Background: Owing to the worldwide issues of resistance to antibiotics and the role of quorum sensing in the regulation and development of bacteria (Staphylococcus aureus) virulence factors, scientific communities explore alternatives to drugs, such as medicinal plants' essential oils. This study was performed to evaluate the antivirulence, biofilm retardation, and quorum sensing (QS) retarding activities of Schinus molle essential oil (SMEO) against the pathogenic S. aureus and its Agr mutant strains and evaluate the antiquorum activity of S. molle EO compounds.

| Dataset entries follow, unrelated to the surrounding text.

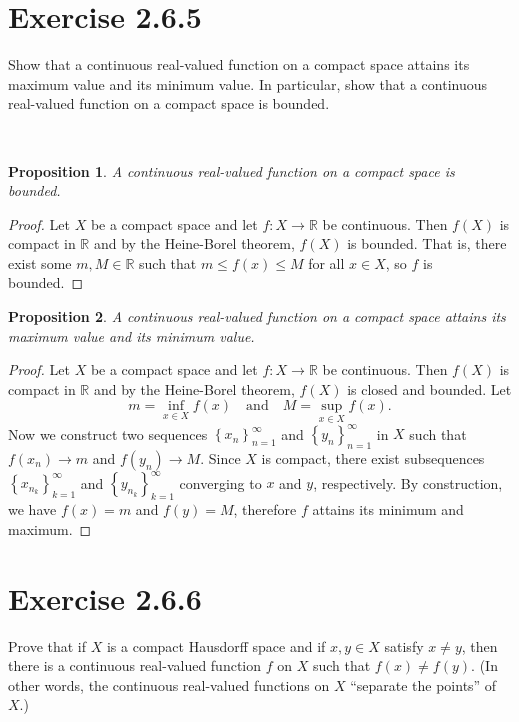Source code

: \documentclass[12pt]{article}
\newtheorem{proposition}{Proposition}
\newenvironment{problem}
    {\begin{lrbox}{\mybox}\begin{minipage}{\textwidth-10pt}}
    {\end{minipage}\end{lrbox}\framebox[6.5in]{\usebox{\mybox}}\\}
\newcommand{\isp}[1]{\quad\text{#1}\quad}
\newcommand{\seq}[2]{\left\{#1\right\}_{#2=1}^\infty}
\newcommand{\R}{\mathbb{R}}
\begin{document}
\section*{Exercise 2.6.5}
\begin{problem}
    Show that a continuous real-valued function on a compact space attains its maximum value and its minimum value. In particular, show that a continuous real-valued function on a compact space is bounded.
\end{problem}

\begin{proposition}
    A continuous real-valued function on a compact space is bounded.
\end{proposition}

\begin{proof}
    Let $X$ be a compact space and let $f:X\to\R$ be continuous. Then $f(X)$ is compact in $\R$ and by the Heine-Borel theorem, $f(X)$ is bounded. That is, there exist some $m,M\in\R$ such that $m\leq f(x)\leq M$ for all $x\in X$, so $f$ is bounded.
    
\end{proof}

\begin{proposition}
    A continuous real-valued function on a compact space attains its maximum value and its minimum value.
\end{proposition}

\begin{proof}
    Let $X$ be a compact space and let $f:X\to\R$ be continuous. Then $f(X)$ is compact in $\R$ and by the Heine-Borel theorem, $f(X)$ is closed and bounded. Let
    \[m=\inf_{x\in X}f(x) \isp{and} M=\sup_{x\in X}f(x).\]
    Now we construct two sequences $\seq{x_n}{n}$ and $\seq{y_n}{n}$ in $X$ such that $f(x_n)\to m$ and $f(y_n)\to M$. Since $X$ is compact, there exist subsequences $\seq{x_{n_k}}{k}$ and $\seq{y_{n_k}}{k}$ converging to $x$ and $y$, respectively. By construction, we have $f(x)=m$ and $f(y)=M$, therefore $f$ attains its minimum and maximum.
    
\end{proof}

\section*{Exercise 2.6.6}
\begin{problem}
    Prove that if $X$ is a compact Hausdorff space and if $x,y\in X$ satisfy $x\ne y$, then there is a continuous real-valued function $f$ on $X$ such that $f(x)\ne f(y)$. (In other words, the continuous real-valued functions on $X$ ``separate the points'' of $X$.)
\end{problem}
\end{document}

Methods: The chemical composition of SMEO was measured using the Fourier-transform infrared spectroscopy (FT-IR) and gas chromatographymass spectrometry (GC-MS) approaches. Antimicrobial activity was studied using agar disc diffusion.

Results: Notably, the results revealed 20 compounds with limonene (35.82%) and α-phellandrene (19.13%) dominant constituents. The antibacterial effects were assessed via the agar dilution method, while anti-QS activity was examined using Chromobacterium violaceum CECT 494. Remarkably, the SMEO exhibited strong bactericidal potentials, effectively destroying the bacterial cells within 24 hours duration with inhibition zones reaching up to (34.33 ± 0.1 mm). Additionally, the SMEO inhibited staphyloxanthin formation, exopolysaccharide (EPS), and biofilm formation with significant reduction up to 96.27%, 93.78%, and 92.87%, respectively. Likewise, slime production and motility were highly affected by SMEO. These were done with extraordinary declines witnessed in a concentration-dependent pattern. Furthermore, the molecular docking analysis affirmed strong collaborations be-tween the SMEO constituents and the AgrA and thereby supporting its antivirulence capability.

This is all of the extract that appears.